Objective: Coronary artery disease (CAD) is multifactorial, caused by complex pathophysiology, and contributes to a high burden of mortality worldwide. Urinary proteomic analyses may help to identify predictive biomarkers and provide insights into the pathogenesis of CAD. Design and method: Urinary proteome was analyzed in 965 participants using capillary electrophoresis coupled with mass spectrometry. A proteomic classifier was developed in a discovery cohort with 36 individuals with CAD and 36 matched controls using the support vector machine. The classifier was tested in a validation cohort with 115 individuals who progressed to CAD and 778 controls and compared with a previously developed CAD-associated classifier, ACSP75. The Framingham risk score was available in 737 participants. Bioinformatics analysis was performed based on the CAD-associated peptides. Results: The novel proteomic classifier was comprised of 160 urinary peptides, mainly related to collagen turnover, lipid metabolism, and inflammation.
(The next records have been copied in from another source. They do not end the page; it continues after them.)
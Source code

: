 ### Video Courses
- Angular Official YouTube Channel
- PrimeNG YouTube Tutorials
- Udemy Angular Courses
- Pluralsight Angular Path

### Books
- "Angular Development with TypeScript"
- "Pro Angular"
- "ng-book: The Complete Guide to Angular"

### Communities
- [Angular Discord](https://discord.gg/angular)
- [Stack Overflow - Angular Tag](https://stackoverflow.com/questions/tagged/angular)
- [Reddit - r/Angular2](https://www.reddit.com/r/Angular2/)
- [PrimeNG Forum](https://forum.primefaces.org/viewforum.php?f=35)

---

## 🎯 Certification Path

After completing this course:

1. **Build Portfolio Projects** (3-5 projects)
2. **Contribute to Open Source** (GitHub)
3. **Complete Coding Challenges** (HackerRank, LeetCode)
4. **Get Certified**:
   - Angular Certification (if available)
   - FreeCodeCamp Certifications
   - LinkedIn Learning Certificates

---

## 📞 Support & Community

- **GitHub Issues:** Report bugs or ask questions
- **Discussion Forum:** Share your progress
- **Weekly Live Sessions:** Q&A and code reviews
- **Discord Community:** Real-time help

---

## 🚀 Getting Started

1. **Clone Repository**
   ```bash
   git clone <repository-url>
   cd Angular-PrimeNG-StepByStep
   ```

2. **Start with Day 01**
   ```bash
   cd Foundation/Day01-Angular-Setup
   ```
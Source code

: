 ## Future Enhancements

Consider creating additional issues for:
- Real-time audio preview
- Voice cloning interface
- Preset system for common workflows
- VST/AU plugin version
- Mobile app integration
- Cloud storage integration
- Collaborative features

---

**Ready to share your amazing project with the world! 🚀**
In the validation cohort, the classifier provided an AUC of 0.82 (95% CI: 0.78-0.87) for the CAD prediction in 8 years, superior to ACSP75 (AUC: 0.53, 95% CI: 0.47-0.60). On top of ACSP75, the addition of the novel classifier improved the AUC to 0.84 (95% CI: 0.80-0.89). In a multivariable Cox model, a 1-SD increment in the novel classifier was associated with CAD (HR: 1.54, 95% CI: 1.26-1.89, P<0.0001) higher risk of CAD. The new classifier further improved the risk reclassification of CAD on top of the Framingham risk score (net reclassification index: 0.61, 95% CI: 0.25-0.95, P = 0.001). Conclusions: A novel urinary proteomic classifier related to collagen metabolism, lipids, and inflammation showed potential for the risk prediction of CAD. Urinary proteome provides an alternative approach to personalized prevention.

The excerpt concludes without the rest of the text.